After Thursday’s class, I began to think about the times in my life I’ve spent with Emerson. This mental trip began with an actual family vacation and ended with a rather nationalistic recollections of the ways Emerson, the Transcendentalists, and for that matter, the Romantics are all still alive and with us, especially in the realm of literary criticism.

When I was somewhere between thirteen and sixteen, (I mean come on, most summers blend together), my family went to the Northeast to sample the bounty of salt water taffy, sea food, and Bostonians that seem to be rather common in that part of the world. One of the days was devoted to Walden Pond, where Emerson’s bud Thoreau, lived (not that) far from civilization to write about the beauty and wonder and cleansing aspects of nature. While I was reading Emerson this week, I couldn’t help but think about that little shed that Transcendentalist disciples attach so much meaning to. Of course now, that little shack outside of Concord is more of a tourist trap than a place where anyone could, as Emerson said in his essay Nature, “become a transparent eyeball; I am nothing; the currents of the Universal Being circulate through me; I am a part or a particle of God” (615). Mourning the loss of communing with nature seems to be a popular topic since the first publications of pastoral longings. However, let’s take a look at the rest of that sentence and more of Emerson’s ideas.

Just as Schleiermacher’s scheme and rules in Hermeneutics are still with us, the ideas in Emerson’s works are with us and thriving, even if at times only acting as platitudes. Poetry is honorable, for “the poet chanting was felt to be a divine man” (618).

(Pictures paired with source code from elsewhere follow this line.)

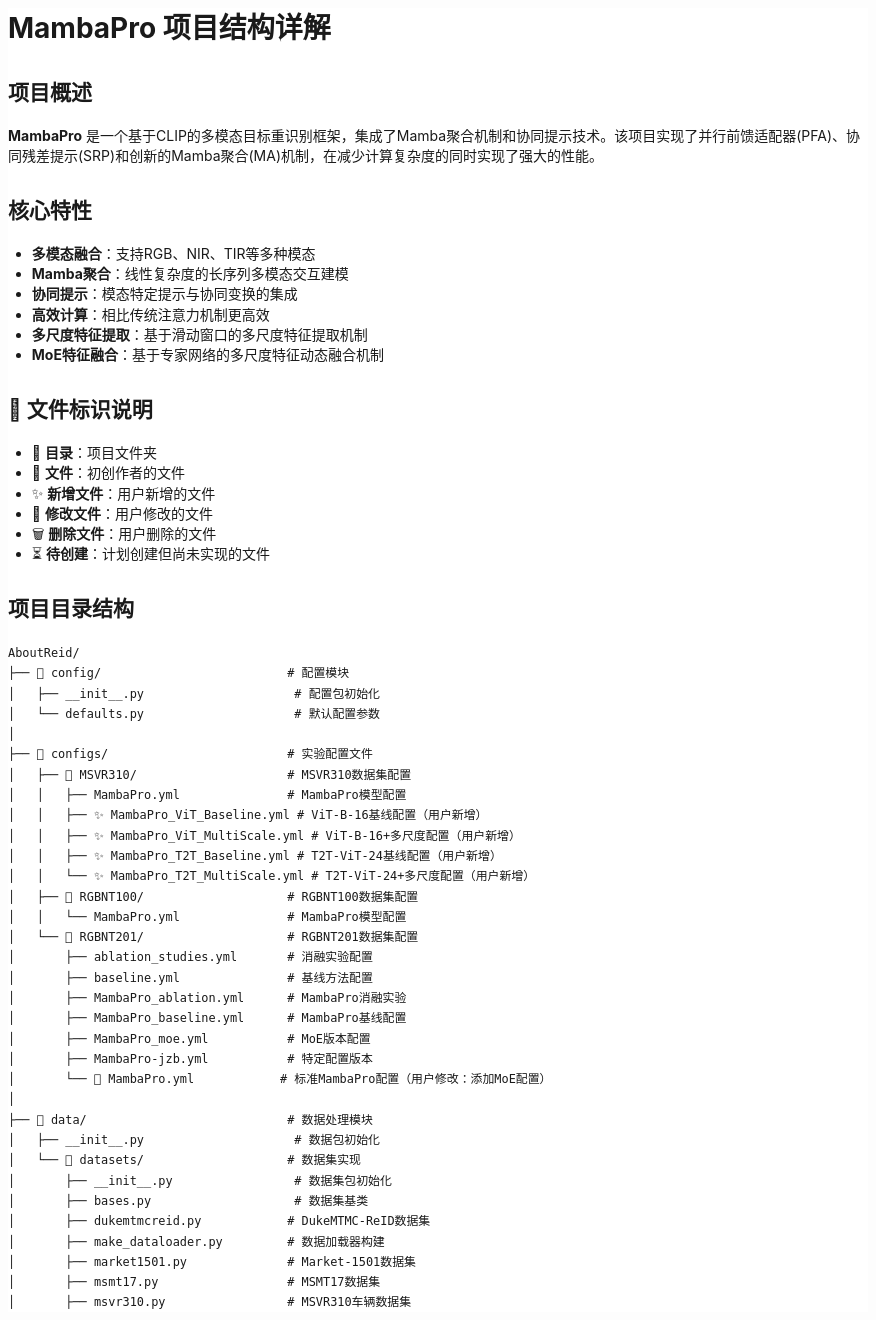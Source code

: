 # MambaPro 项目结构详解

## 项目概述

**MambaPro** 是一个基于CLIP的多模态目标重识别框架，集成了Mamba聚合机制和协同提示技术。该项目实现了并行前馈适配器(PFA)、协同残差提示(SRP)和创新的Mamba聚合(MA)机制，在减少计算复杂度的同时实现了强大的性能。

## 核心特性

- **多模态融合**：支持RGB、NIR、TIR等多种模态
- **Mamba聚合**：线性复杂度的长序列多模态交互建模
- **协同提示**：模态特定提示与协同变换的集成
- **高效计算**：相比传统注意力机制更高效
- **多尺度特征提取**：基于滑动窗口的多尺度特征提取机制
- **MoE特征融合**：基于专家网络的多尺度特征动态融合机制

## 📝 文件标识说明

- 📁 **目录**：项目文件夹
- 📄 **文件**：初创作者的文件
- ✨ **新增文件**：用户新增的文件
- 🔧 **修改文件**：用户修改的文件
- 🗑️ **删除文件**：用户删除的文件
- ⏳ **待创建**：计划创建但尚未实现的文件

## 项目目录结构

```
AboutReid/
├── 📁 config/                          # 配置模块
│   ├── __init__.py                     # 配置包初始化
│   └── defaults.py                     # 默认配置参数
│
├── 📁 configs/                         # 实验配置文件
│   ├── 📁 MSVR310/                     # MSVR310数据集配置
│   │   ├── MambaPro.yml               # MambaPro模型配置
│   │   ├── ✨ MambaPro_ViT_Baseline.yml # ViT-B-16基线配置（用户新增）
│   │   ├── ✨ MambaPro_ViT_MultiScale.yml # ViT-B-16+多尺度配置（用户新增）
│   │   ├── ✨ MambaPro_T2T_Baseline.yml # T2T-ViT-24基线配置（用户新增）
│   │   └── ✨ MambaPro_T2T_MultiScale.yml # T2T-ViT-24+多尺度配置（用户新增）
│   ├── 📁 RGBNT100/                    # RGBNT100数据集配置
│   │   └── MambaPro.yml               # MambaPro模型配置
│   └── 📁 RGBNT201/                    # RGBNT201数据集配置
│       ├── ablation_studies.yml       # 消融实验配置
│       ├── baseline.yml               # 基线方法配置
│       ├── MambaPro_ablation.yml      # MambaPro消融实验
│       ├── MambaPro_baseline.yml      # MambaPro基线配置
│       ├── MambaPro_moe.yml           # MoE版本配置
│       ├── MambaPro-jzb.yml           # 特定配置版本
│       └── 🔧 MambaPro.yml            # 标准MambaPro配置（用户修改：添加MoE配置）
│
├── 📁 data/                            # 数据处理模块
│   ├── __init__.py                     # 数据包初始化
│   └── 📁 datasets/                    # 数据集实现
│       ├── __init__.py                 # 数据集包初始化
│       ├── bases.py                    # 数据集基类
│       ├── dukemtmcreid.py            # DukeMTMC-ReID数据集
│       ├── make_dataloader.py         # 数据加载器构建
│       ├── market1501.py              # Market-1501数据集
│       ├── msmt17.py                  # MSMT17数据集
│       ├── msvr310.py                 # MSVR310车辆数据集
```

At times, Emerson, like Coleridge, seems like a parrot of nineteenth century zeitgeists, Hegel and other Romantic thinkers bleed through like crazy. Emerson warns against authors whose text “becomes noxious: the guide is a tyrant” (618), which quickly seems to be a verbatim Lord/Bondsman relationship. Then there’s the time when Emerson channels Kant and declares, “the soul active seems absolute truth and utters truth, or creates” (619). Okay Kant, thanks for trying on an American accent.

All that being said, I learned about Emerson in middle school, not Kant. I learned about Transcendentalists, not Hegel. Maybe it’s partially the part of education, but I also think there’s something to be said for being the first one, (or the most famous one) to introduce the masses to an idea. It turns you into the one that opens the lid of the jar holding the zeitgeist. It means that two hundred years later, your name is still in print, and if you’re lucky, you’re still relevant enough that people put you on greeting cards.

1 comment:

  1. Sarah,
    I'm not sure that greeting cards should be a measure of relevance, but maybe. More importantly, I'm not sure how many people really understand Emerson apart from his desire for individual expression and free spirit.